(Saved entries)
--- START ---

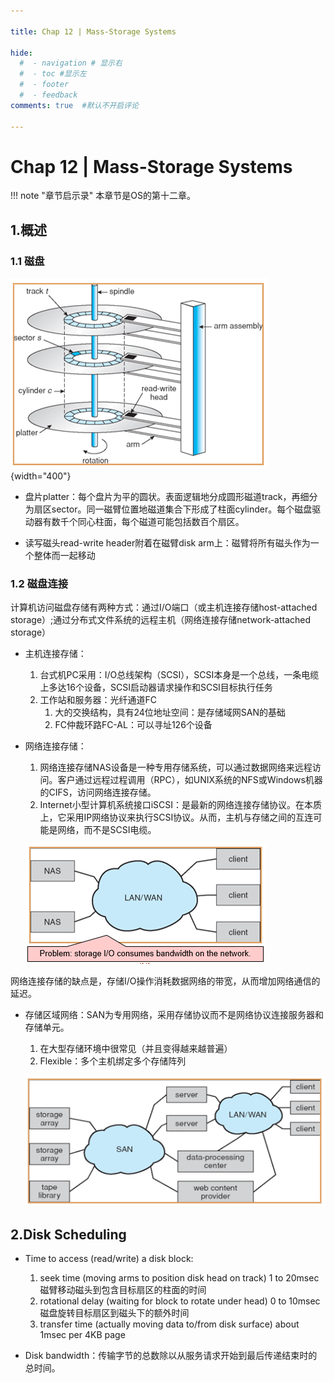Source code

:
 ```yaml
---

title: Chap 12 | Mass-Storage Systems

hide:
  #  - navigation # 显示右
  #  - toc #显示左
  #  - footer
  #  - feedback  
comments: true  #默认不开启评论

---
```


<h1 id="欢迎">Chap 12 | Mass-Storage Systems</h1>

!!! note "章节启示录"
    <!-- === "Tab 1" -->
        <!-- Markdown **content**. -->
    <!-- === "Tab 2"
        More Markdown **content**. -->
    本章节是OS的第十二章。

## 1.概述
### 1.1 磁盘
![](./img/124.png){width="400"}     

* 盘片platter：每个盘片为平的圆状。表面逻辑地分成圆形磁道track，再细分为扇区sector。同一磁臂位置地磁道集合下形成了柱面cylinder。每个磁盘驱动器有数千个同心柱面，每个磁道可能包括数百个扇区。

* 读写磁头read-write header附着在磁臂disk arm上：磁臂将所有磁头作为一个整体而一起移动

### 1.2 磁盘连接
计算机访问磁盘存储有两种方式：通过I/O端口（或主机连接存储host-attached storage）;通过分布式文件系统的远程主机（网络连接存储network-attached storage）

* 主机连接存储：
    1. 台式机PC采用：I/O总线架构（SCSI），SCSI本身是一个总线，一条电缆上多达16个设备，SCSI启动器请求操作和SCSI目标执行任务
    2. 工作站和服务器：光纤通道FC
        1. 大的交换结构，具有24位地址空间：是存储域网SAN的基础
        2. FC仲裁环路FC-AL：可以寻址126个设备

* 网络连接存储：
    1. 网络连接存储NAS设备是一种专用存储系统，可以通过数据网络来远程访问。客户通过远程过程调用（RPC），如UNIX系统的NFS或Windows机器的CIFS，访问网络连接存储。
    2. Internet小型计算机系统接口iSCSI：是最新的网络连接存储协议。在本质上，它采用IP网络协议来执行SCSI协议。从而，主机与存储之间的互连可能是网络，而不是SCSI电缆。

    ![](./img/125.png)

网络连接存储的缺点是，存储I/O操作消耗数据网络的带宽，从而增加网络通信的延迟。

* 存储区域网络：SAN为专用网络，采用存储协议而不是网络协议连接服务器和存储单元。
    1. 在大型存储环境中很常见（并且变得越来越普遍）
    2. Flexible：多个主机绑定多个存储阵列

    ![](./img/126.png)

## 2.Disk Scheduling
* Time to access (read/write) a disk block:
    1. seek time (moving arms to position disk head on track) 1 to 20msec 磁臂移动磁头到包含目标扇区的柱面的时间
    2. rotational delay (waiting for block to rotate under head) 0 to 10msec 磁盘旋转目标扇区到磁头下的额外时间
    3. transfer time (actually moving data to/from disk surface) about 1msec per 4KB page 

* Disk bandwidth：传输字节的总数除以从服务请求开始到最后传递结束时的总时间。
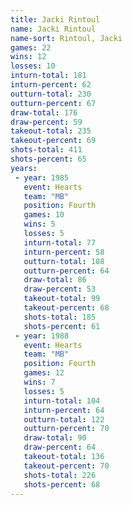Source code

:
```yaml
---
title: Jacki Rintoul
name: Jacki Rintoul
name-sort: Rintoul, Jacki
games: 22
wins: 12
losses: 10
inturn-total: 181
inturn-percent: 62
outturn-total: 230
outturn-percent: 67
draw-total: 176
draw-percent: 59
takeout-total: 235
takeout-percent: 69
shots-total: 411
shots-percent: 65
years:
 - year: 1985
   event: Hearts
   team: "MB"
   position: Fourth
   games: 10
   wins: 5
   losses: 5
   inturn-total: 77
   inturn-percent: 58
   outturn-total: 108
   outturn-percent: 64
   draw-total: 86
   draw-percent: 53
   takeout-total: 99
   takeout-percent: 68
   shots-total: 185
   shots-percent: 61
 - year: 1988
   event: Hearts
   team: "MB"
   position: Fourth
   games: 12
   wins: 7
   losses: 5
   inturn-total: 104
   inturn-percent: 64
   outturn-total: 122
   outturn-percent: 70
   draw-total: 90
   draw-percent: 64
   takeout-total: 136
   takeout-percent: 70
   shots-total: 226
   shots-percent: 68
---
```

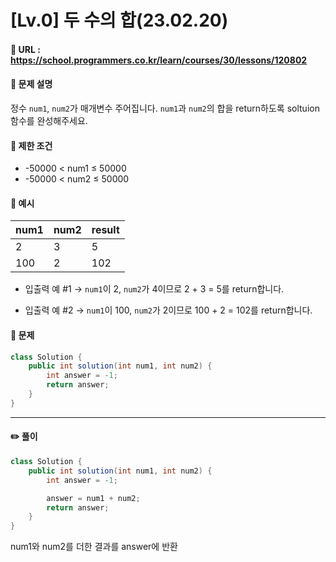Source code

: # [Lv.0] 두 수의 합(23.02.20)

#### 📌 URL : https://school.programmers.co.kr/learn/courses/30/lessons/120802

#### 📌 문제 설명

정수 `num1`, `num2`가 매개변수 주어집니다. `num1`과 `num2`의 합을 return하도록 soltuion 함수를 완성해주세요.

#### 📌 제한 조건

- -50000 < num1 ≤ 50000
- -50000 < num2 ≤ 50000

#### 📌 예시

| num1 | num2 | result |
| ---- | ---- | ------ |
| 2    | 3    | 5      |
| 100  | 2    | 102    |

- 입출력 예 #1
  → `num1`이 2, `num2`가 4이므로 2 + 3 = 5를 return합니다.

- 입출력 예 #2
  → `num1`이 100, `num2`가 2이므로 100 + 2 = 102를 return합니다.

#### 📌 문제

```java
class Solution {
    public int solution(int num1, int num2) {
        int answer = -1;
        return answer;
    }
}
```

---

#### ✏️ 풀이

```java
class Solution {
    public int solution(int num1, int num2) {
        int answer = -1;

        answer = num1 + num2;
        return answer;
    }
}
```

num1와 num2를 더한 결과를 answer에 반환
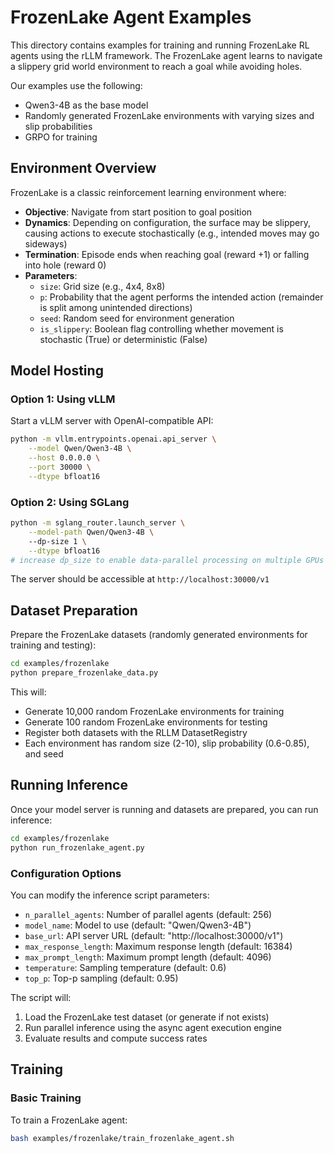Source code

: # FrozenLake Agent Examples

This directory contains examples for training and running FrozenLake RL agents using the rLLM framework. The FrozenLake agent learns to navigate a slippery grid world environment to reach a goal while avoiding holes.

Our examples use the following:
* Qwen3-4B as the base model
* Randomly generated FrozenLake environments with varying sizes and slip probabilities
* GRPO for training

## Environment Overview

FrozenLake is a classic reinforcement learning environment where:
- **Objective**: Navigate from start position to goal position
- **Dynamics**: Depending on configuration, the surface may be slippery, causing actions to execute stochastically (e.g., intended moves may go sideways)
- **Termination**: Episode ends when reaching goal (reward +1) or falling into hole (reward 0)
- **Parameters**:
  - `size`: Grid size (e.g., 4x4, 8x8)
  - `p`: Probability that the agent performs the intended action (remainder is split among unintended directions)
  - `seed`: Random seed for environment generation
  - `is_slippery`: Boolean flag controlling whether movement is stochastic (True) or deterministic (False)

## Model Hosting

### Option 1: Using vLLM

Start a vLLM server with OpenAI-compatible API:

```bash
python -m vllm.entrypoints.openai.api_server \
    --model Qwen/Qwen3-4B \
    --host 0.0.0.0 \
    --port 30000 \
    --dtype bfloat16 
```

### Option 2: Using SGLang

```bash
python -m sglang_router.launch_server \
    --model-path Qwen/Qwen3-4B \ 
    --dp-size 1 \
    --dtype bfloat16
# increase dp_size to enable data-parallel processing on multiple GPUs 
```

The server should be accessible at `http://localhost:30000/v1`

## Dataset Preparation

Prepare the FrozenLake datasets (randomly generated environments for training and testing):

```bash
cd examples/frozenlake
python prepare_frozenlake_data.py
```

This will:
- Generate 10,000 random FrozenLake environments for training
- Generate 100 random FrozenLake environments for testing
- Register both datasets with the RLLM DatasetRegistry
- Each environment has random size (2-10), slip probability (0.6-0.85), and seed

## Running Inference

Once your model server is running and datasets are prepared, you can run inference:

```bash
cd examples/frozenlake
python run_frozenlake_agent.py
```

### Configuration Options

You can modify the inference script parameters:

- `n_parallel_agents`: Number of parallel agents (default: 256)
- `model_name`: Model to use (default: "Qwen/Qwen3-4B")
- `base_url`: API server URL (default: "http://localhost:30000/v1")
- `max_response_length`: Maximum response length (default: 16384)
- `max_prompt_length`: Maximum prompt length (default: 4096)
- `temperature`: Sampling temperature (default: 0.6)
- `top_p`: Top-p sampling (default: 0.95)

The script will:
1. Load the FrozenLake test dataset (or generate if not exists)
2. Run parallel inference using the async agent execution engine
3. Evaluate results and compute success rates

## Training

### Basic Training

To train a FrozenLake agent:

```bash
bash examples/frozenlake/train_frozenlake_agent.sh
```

--- END ---

### Exercise
Write every line above again exactly, but leave the pictures out.

### Solution
Source code

:
 ```yaml
---

title: Chap 12 | Mass-Storage Systems

hide:
  #  - navigation # 显示右
  #  - toc #显示左
  #  - footer
  #  - feedback  
comments: true  #默认不开启评论

---
```


<h1 id="欢迎">Chap 12 | Mass-Storage Systems</h1>

!!! note "章节启示录"
    <!-- === "Tab 1" -->
        <!-- Markdown **content**. -->
    <!-- === "Tab 2"
        More Markdown **content**. -->
    本章节是OS的第十二章。

## 1.概述
### 1.1 磁盘
![](./img/124.png){width="400"}     

* 盘片platter：每个盘片为平的圆状。表面逻辑地分成圆形磁道track，再细分为扇区sector。同一磁臂位置地磁道集合下形成了柱面cylinder。每个磁盘驱动器有数千个同心柱面，每个磁道可能包括数百个扇区。

* 读写磁头read-write header附着在磁臂disk arm上：磁臂将所有磁头作为一个整体而一起移动

### 1.2 磁盘连接
计算机访问磁盘存储有两种方式：通过I/O端口（或主机连接存储host-attached storage）;通过分布式文件系统的远程主机（网络连接存储network-attached storage）

* 主机连接存储：
    1. 台式机PC采用：I/O总线架构（SCSI），SCSI本身是一个总线，一条电缆上多达16个设备，SCSI启动器请求操作和SCSI目标执行任务
    2. 工作站和服务器：光纤通道FC
        1. 大的交换结构，具有24位地址空间：是存储域网SAN的基础
        2. FC仲裁环路FC-AL：可以寻址126个设备

* 网络连接存储：
    1. 网络连接存储NAS设备是一种专用存储系统，可以通过数据网络来远程访问。客户通过远程过程调用（RPC），如UNIX系统的NFS或Windows机器的CIFS，访问网络连接存储。
    2. Internet小型计算机系统接口iSCSI：是最新的网络连接存储协议。在本质上，它采用IP网络协议来执行SCSI协议。从而，主机与存储之间的互连可能是网络，而不是SCSI电缆。

    ![](./img/125.png)

网络连接存储的缺点是，存储I/O操作消耗数据网络的带宽，从而增加网络通信的延迟。

* 存储区域网络：SAN为专用网络，采用存储协议而不是网络协议连接服务器和存储单元。
    1. 在大型存储环境中很常见（并且变得越来越普遍）
    2. Flexible：多个主机绑定多个存储阵列

    ![](./img/126.png)

## 2.Disk Scheduling
* Time to access (read/write) a disk block:
    1. seek time (moving arms to position disk head on track) 1 to 20msec 磁臂移动磁头到包含目标扇区的柱面的时间
    2. rotational delay (waiting for block to rotate under head) 0 to 10msec 磁盘旋转目标扇区到磁头下的额外时间
    3. transfer time (actually moving data to/from disk surface) about 1msec per 4KB page 

* Disk bandwidth：传输字节的总数除以从服务请求开始到最后传递结束时的总时间。
Source code

:
```yaml
---
title: Jacki Rintoul
name: Jacki Rintoul
name-sort: Rintoul, Jacki
games: 22
wins: 12
losses: 10
inturn-total: 181
inturn-percent: 62
outturn-total: 230
outturn-percent: 67
draw-total: 176
draw-percent: 59
takeout-total: 235
takeout-percent: 69
shots-total: 411
shots-percent: 65
years:
 - year: 1985
   event: Hearts
   team: "MB"
   position: Fourth
   games: 10
   wins: 5
   losses: 5
   inturn-total: 77
   inturn-percent: 58
   outturn-total: 108
   outturn-percent: 64
   draw-total: 86
   draw-percent: 53
   takeout-total: 99
   takeout-percent: 68
   shots-total: 185
   shots-percent: 61
 - year: 1988
   event: Hearts
   team: "MB"
   position: Fourth
   games: 12
   wins: 7
   losses: 5
   inturn-total: 104
   inturn-percent: 64
   outturn-total: 122
   outturn-percent: 70
   draw-total: 90
   draw-percent: 64
   takeout-total: 136
   takeout-percent: 70
   shots-total: 226
   shots-percent: 68
---
```

Source code

: # [Lv.0] 두 수의 합(23.02.20)

#### 📌 URL : https://school.programmers.co.kr/learn/courses/30/lessons/120802

#### 📌 문제 설명

정수 `num1`, `num2`가 매개변수 주어집니다. `num1`과 `num2`의 합을 return하도록 soltuion 함수를 완성해주세요.

#### 📌 제한 조건

- -50000 < num1 ≤ 50000
- -50000 < num2 ≤ 50000

#### 📌 예시

| num1 | num2 | result |
| ---- | ---- | ------ |
| 2    | 3    | 5      |
| 100  | 2    | 102    |

- 입출력 예 #1
  → `num1`이 2, `num2`가 4이므로 2 + 3 = 5를 return합니다.

- 입출력 예 #2
  → `num1`이 100, `num2`가 2이므로 100 + 2 = 102를 return합니다.

#### 📌 문제

```java
class Solution {
    public int solution(int num1, int num2) {
        int answer = -1;
        return answer;
    }
}
```

---

#### ✏️ 풀이

```java
class Solution {
    public int solution(int num1, int num2) {
        int answer = -1;

        answer = num1 + num2;
        return answer;
    }
}
```

num1와 num2를 더한 결과를 answer에 반환
Source code

: # FrozenLake Agent Examples

This directory contains examples for training and running FrozenLake RL agents using the rLLM framework. The FrozenLake agent learns to navigate a slippery grid world environment to reach a goal while avoiding holes.

Our examples use the following:
* Qwen3-4B as the base model
* Randomly generated FrozenLake environments with varying sizes and slip probabilities
* GRPO for training

## Environment Overview

FrozenLake is a classic reinforcement learning environment where:
- **Objective**: Navigate from start position to goal position
- **Dynamics**: Depending on configuration, the surface may be slippery, causing actions to execute stochastically (e.g., intended moves may go sideways)
- **Termination**: Episode ends when reaching goal (reward +1) or falling into hole (reward 0)
- **Parameters**:
  - `size`: Grid size (e.g., 4x4, 8x8)
  - `p`: Probability that the agent performs the intended action (remainder is split among unintended directions)
  - `seed`: Random seed for environment generation
  - `is_slippery`: Boolean flag controlling whether movement is stochastic (True) or deterministic (False)

## Model Hosting

### Option 1: Using vLLM

Start a vLLM server with OpenAI-compatible API:

```bash
python -m vllm.entrypoints.openai.api_server \
    --model Qwen/Qwen3-4B \
    --host 0.0.0.0 \
    --port 30000 \
    --dtype bfloat16 
```

### Option 2: Using SGLang

```bash
python -m sglang_router.launch_server \
    --model-path Qwen/Qwen3-4B \ 
    --dp-size 1 \
    --dtype bfloat16
# increase dp_size to enable data-parallel processing on multiple GPUs 
```

The server should be accessible at `http://localhost:30000/v1`

## Dataset Preparation

Prepare the FrozenLake datasets (randomly generated environments for training and testing):

```bash
cd examples/frozenlake
python prepare_frozenlake_data.py
```

This will:
- Generate 10,000 random FrozenLake environments for training
- Generate 100 random FrozenLake environments for testing
- Register both datasets with the RLLM DatasetRegistry
- Each environment has random size (2-10), slip probability (0.6-0.85), and seed

## Running Inference

Once your model server is running and datasets are prepared, you can run inference:

```bash
cd examples/frozenlake
python run_frozenlake_agent.py
```

### Configuration Options

You can modify the inference script parameters:

- `n_parallel_agents`: Number of parallel agents (default: 256)
- `model_name`: Model to use (default: "Qwen/Qwen3-4B")
- `base_url`: API server URL (default: "http://localhost:30000/v1")
- `max_response_length`: Maximum response length (default: 16384)
- `max_prompt_length`: Maximum prompt length (default: 4096)
- `temperature`: Sampling temperature (default: 0.6)
- `top_p`: Top-p sampling (default: 0.95)

The script will:
1. Load the FrozenLake test dataset (or generate if not exists)
2. Run parallel inference using the async agent execution engine
3. Evaluate results and compute success rates

## Training

### Basic Training

To train a FrozenLake agent:

```bash
bash examples/frozenlake/train_frozenlake_agent.sh
```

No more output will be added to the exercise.